Há alguns anos, pedir uma cerveja sem álcool em um bar poderia causar estranhamento. Hoje, é cada vez mais comum ver pessoas brindando com versões 0.0, kombuchas artesanais ou até drinques sofisticados sem uma gota de álcool — e sem perder nada da experiência.
O que antes era um nicho de consumidores fitness ou pessoas com restrições, tornou-se um movimento cultural e econômico que está redesenhando o mercado de bebidas no Brasil.
O novo comportamento de quem quer “brindar melhor”
Vivemos uma era em que saúde e prazer não precisam mais andar em direções opostas.
A busca por bem-estar, equilíbrio e consciência tem levado muitos brasileiros a repensar o consumo de álcool. Pesquisas recentes mostram que mais da metade dos consumidores de bebidas alcoólicas já reduziram a ingestão — e, curiosamente, sem abrir mão do ritual do brinde.
É nesse contexto que surgem expressões como “sober curiosity” (curiosidade sóbria) e “mindful drinking”, traduzindo um estilo de vida que preza por estar presente e lúcido — mas ainda assim social e descontraído.
Um mercado que ferve (mesmo sem álcool)
Segundo o Anuário das Bebidas Não Alcoólicas 2024, do Ministério da Agricultura (MAPA), o setor brasileiro já movimenta mais de R$ 160 bilhões por ano.
A maior parte ainda é dominada pelos tradicionais refrigerantes e sucos, mas o crescimento mais rápido vem de novos formatos:
Cervejas 0.0 e 0.5%, com volumes de produção que saltaram mais de 200% nos últimos cinco anos;
Kombuchas e bebidas fermentadas funcionais, que saíram de poucos produtores para milhares de registros após a regulamentação em 2019;
Mocktails e “spirits” sem álcool, nova fronteira da coquetelaria e das experiências de bares premium.
Tudo isso impulsionado por um público mais exigente, que lê rótulos, busca ingredientes naturais e se importa com o impacto ambiental do que consome.
Do boteco ao empório gourmet: onde o sem álcool conquista espaço
O avanço não está apenas nos produtos, mas também nos lugares onde eles aparecem.
Hoje, é fácil encontrar cervejas 0.0 em estádios de futebol, restaurantes sofisticados ou até nas gôndolas de atacarejos populares.

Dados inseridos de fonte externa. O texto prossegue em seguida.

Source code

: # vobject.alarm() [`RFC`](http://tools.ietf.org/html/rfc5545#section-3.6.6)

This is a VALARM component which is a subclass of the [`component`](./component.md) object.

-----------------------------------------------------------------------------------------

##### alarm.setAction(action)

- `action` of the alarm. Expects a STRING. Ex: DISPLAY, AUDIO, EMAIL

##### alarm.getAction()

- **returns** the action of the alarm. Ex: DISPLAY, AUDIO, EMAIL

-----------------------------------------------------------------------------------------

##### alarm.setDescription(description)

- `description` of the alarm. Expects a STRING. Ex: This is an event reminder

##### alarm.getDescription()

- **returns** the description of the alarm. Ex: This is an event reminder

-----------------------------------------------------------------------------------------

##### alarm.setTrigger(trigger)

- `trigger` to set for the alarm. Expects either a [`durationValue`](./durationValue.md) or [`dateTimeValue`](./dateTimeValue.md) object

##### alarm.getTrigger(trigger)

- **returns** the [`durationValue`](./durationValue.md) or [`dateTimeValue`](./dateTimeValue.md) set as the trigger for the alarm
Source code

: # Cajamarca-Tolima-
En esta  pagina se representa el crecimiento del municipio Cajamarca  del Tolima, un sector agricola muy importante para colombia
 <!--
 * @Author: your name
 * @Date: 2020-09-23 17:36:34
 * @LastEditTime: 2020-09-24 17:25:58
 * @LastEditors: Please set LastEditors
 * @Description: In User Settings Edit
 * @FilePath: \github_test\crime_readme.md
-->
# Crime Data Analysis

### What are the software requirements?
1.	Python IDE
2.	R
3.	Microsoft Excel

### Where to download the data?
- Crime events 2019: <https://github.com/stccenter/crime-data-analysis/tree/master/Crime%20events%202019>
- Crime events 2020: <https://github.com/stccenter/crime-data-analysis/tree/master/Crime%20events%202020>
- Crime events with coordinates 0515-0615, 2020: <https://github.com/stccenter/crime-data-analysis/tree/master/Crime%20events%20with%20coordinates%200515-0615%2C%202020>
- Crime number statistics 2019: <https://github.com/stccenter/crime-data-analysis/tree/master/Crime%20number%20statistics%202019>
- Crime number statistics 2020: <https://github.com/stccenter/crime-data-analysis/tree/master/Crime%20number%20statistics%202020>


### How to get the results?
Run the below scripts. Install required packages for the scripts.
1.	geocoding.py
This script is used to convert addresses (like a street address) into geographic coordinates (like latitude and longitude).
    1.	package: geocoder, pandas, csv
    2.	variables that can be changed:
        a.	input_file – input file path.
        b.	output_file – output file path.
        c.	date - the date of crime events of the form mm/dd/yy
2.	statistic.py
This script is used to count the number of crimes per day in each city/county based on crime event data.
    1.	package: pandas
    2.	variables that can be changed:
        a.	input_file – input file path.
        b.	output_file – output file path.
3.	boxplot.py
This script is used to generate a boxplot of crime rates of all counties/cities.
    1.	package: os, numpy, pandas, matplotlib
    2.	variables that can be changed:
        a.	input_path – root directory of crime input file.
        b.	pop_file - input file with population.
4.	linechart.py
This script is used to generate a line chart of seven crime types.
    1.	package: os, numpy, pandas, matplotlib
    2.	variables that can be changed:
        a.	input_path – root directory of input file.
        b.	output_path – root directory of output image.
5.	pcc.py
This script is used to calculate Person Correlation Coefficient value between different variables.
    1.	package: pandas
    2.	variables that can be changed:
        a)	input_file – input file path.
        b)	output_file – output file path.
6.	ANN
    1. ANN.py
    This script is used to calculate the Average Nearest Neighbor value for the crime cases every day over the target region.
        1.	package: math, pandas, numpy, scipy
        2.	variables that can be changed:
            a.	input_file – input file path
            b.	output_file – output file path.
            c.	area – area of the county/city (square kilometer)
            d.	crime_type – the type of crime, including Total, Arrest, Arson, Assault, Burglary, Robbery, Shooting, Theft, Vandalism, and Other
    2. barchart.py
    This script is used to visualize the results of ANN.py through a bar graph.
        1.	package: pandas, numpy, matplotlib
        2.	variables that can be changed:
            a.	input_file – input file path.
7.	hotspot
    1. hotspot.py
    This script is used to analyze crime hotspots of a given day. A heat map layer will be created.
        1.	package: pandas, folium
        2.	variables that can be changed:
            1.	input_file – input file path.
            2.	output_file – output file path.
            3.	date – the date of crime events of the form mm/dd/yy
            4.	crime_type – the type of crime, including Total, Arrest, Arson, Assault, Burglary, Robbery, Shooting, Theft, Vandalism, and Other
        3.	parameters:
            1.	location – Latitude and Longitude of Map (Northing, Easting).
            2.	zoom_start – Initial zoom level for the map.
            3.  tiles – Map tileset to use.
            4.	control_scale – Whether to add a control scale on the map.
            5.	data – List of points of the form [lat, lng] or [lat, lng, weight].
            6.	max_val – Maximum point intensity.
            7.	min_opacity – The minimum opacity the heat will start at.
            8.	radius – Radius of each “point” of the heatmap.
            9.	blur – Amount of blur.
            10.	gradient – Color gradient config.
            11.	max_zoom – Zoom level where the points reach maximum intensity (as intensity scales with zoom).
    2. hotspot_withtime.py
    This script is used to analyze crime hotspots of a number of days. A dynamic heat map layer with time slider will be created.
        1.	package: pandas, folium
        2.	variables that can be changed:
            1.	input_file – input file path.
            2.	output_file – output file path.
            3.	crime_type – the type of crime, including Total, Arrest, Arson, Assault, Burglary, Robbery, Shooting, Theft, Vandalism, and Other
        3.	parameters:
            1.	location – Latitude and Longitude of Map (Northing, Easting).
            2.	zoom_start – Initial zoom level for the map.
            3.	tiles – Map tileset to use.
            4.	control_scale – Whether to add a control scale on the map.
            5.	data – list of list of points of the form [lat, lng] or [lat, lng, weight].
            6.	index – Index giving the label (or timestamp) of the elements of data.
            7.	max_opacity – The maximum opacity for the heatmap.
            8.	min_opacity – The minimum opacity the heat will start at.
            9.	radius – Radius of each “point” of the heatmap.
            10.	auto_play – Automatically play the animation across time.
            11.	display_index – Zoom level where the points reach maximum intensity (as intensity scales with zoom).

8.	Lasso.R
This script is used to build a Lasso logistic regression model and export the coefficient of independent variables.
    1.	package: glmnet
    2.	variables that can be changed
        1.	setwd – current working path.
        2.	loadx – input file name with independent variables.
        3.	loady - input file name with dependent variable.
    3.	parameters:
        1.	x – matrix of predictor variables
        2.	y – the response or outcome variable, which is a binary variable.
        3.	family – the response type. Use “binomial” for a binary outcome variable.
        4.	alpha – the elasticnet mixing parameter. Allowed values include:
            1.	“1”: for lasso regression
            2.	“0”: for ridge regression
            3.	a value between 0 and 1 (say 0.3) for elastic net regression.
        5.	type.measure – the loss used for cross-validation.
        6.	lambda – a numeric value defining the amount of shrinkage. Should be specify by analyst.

As plataformas digitais também viraram aliadas: clubes de assinatura de kombucha e delivery de mocktails prontos são exemplos do novo consumo sob demanda.
Além disso, bares e restaurantes perceberam o potencial: um cardápio que inclui opções sem álcool amplia o público e comunica inclusão — afinal, ninguém fica de fora do brinde.
A geração Z e o efeito cultural do “menos é mais”
Talvez o maior motor dessa transformação seja a geração Z, que vê o consumo de álcool com outros olhos.
Mais preocupada com produtividade, saúde mental e imagem nas redes, essa geração busca alternativas que combinem sabor e propósito.
Para muitos jovens, a bebida ideal é aquela que traz prazer sem consequências no dia seguinte — e o mercado respondeu à altura.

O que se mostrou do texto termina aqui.